The final regulations also provide some flexibility in the supervision of clinical staff providing CCM services. Before this regulation, clinical staff had to be under the direct supervision of the practitioner, which meant that the practitioner had to be in the office suite and available to provide assistance, for the clinical staff’s service time to be reimbursed as furnished “incident to” a practitioner’s professional service. In contrast to the prior reimbursement policy, the new regulation recognizes that the increased need for round-the-clock access to CCM means that direct practitioner supervision is not always feasible. As a result, the final regulations merely ask for “general,” as opposed to “direct,” supervision of the clinical staff for the provision of CCM services after business hours.
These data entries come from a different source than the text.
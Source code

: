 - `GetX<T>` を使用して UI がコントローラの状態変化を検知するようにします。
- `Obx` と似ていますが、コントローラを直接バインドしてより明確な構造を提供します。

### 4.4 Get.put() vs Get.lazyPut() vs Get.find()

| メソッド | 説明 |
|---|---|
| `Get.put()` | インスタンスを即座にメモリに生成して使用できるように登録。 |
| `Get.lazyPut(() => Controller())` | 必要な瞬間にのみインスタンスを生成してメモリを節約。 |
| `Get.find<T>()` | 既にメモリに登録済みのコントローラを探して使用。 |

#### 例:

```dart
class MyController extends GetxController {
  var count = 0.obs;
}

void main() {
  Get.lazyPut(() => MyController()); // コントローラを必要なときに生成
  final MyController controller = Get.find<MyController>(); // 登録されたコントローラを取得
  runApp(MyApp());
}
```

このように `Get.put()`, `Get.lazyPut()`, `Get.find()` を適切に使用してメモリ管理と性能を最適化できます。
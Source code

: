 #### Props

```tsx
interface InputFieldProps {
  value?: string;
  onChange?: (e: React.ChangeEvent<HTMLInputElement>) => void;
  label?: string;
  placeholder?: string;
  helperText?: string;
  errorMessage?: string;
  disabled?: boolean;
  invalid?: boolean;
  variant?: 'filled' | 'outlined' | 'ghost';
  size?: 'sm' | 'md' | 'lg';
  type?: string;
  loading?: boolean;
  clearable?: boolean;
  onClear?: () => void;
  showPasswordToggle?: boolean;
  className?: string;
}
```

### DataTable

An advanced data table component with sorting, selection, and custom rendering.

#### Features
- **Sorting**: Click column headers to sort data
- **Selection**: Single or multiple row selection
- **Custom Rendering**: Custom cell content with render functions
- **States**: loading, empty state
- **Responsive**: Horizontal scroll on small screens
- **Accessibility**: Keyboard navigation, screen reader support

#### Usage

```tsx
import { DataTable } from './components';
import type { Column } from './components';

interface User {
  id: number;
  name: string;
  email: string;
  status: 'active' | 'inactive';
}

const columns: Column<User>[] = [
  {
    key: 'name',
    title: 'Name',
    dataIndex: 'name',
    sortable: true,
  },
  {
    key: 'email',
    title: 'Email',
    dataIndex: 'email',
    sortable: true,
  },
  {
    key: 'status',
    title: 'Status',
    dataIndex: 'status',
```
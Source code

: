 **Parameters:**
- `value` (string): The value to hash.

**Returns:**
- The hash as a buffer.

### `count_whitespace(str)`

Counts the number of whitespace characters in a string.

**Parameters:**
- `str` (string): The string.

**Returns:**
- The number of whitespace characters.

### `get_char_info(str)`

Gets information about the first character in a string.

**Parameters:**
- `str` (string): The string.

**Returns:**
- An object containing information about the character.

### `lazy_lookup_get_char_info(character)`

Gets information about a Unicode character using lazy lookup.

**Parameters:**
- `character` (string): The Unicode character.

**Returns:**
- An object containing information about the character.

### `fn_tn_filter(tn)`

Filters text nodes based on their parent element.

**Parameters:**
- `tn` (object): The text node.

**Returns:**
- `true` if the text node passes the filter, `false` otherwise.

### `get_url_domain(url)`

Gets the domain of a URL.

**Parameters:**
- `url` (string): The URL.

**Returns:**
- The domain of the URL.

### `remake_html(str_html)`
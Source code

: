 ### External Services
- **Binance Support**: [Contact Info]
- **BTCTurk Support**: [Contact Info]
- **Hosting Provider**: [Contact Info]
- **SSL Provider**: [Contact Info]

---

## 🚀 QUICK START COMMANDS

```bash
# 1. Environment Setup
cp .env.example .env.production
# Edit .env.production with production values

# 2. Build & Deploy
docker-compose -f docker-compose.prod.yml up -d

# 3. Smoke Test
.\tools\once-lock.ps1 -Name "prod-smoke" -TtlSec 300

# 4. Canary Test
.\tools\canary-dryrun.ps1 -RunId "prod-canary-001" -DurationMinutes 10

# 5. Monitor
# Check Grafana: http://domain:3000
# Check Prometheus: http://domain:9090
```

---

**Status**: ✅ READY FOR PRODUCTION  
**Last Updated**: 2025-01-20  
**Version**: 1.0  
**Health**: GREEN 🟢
Although the clinical staff still must be direct employees of the practitioner or practice, CMS requires less practitioner supervision of the clinical staff’s CCM services, which gives providers some breathing room in the supervision of these services.

The potential downside to the new CMS rule is that practitioners wishing to bill CMS for qualified CCM services must adhere to certain standards for their electronic health records (“EHR”) systems. The EHR systems must be certified under the terms of the EHR Incentive Payment Program that picked up in 2011 as a result of the American Recovery and Reinvestment Act. Providers wishing to bill for CCM services must use EHR systems that were certified as of December 31st of the prior year. As a practical result, this means that both 2011- and 2014-certified EHR systems are currently acceptable. While this slightly-softened rule benefits many current providers, some providers will have to invest in updating their EHR system in the future, and this may have a significant cost.